Monday, February 18, 2008

Let's break up and say we didn't



I have this internal struggle when it comes to conflict in my relationship with The man. When we are disagreeing on something or dealing with intense issues, my first impulse is to say, "I think we should break up." and then leave. You've heard of the "Fight or Flight" response. Well I'm set on auto-pilot for flying only. I like to avoid difficult interpersonal relationship issues by "calling off the relationship." or sleeping. Although when I wake up, the problems are generally still there ...or they've downsized A LOT and then I regret negative remarks I may have said or worse, proposing a breakup.

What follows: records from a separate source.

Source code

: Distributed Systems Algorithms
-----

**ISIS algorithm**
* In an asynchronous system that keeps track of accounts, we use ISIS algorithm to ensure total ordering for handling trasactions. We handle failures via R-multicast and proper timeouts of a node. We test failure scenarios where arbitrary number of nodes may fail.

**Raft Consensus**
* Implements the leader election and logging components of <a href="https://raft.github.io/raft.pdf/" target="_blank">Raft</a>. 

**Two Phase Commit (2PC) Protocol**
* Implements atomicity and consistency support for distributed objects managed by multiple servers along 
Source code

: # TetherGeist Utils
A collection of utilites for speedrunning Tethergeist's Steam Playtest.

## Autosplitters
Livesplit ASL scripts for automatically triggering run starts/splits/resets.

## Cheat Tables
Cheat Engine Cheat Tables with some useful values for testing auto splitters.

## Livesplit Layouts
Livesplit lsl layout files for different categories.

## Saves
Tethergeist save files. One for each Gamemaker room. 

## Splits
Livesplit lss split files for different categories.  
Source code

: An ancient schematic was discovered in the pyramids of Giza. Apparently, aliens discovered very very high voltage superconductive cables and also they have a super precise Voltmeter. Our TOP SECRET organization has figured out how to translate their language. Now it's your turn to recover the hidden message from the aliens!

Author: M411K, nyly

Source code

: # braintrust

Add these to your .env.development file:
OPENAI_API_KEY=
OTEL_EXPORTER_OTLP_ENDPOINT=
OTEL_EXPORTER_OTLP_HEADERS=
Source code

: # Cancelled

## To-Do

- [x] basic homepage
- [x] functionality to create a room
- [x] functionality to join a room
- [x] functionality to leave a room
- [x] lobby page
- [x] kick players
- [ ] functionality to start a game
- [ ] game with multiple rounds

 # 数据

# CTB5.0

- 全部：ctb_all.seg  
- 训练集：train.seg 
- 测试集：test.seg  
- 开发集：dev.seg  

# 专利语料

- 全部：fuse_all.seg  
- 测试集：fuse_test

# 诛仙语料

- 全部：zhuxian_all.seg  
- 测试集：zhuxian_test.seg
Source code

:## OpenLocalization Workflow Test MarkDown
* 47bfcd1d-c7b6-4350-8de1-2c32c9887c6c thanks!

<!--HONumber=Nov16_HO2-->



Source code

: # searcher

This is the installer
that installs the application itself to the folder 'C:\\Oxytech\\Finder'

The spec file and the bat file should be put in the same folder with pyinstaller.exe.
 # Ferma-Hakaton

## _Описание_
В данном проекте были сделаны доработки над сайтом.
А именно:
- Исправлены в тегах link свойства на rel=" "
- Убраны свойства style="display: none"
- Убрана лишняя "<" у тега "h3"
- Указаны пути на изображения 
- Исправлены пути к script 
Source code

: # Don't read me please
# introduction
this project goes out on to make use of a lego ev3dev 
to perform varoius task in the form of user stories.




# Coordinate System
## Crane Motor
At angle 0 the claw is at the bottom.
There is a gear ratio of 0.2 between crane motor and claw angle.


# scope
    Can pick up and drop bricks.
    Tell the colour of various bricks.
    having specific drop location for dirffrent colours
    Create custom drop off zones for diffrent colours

I feel so bad for The man because about once a month he gets dragged through the muddiness of my vacillating feelings. The first three weeks of the month are happy. I'm self-confident, he is romantic, and we are crazy about each other. Then comes week four. My hormones hit the fan and doubt rains down on our parade. I spend all day and especially right before bed deciding why I should break up with him. I tear him to pieces in my head and decide that he just isn't the one.

I hate this about myself. I don't know why I think breaking up will fix anything. This problem has been a common thread in my past relationships, and breaking up has obviously not fixed anything. A wise man once said, "When you have difficulties in your relationship, don't turn outward to other people or things. Turn inward to the other person to find solutions together."

I realize that I need to fix this. Whether it be through counseling or/and the help of God, I want to kick this habit and learn how to counter-react my emotions during those dreadful times...and keep my mouth shut about calling off the relationship.

Where do I stand at this moment? Beside my man, ready to face our issues and ready to run from the illusion that, breaking something fixes it.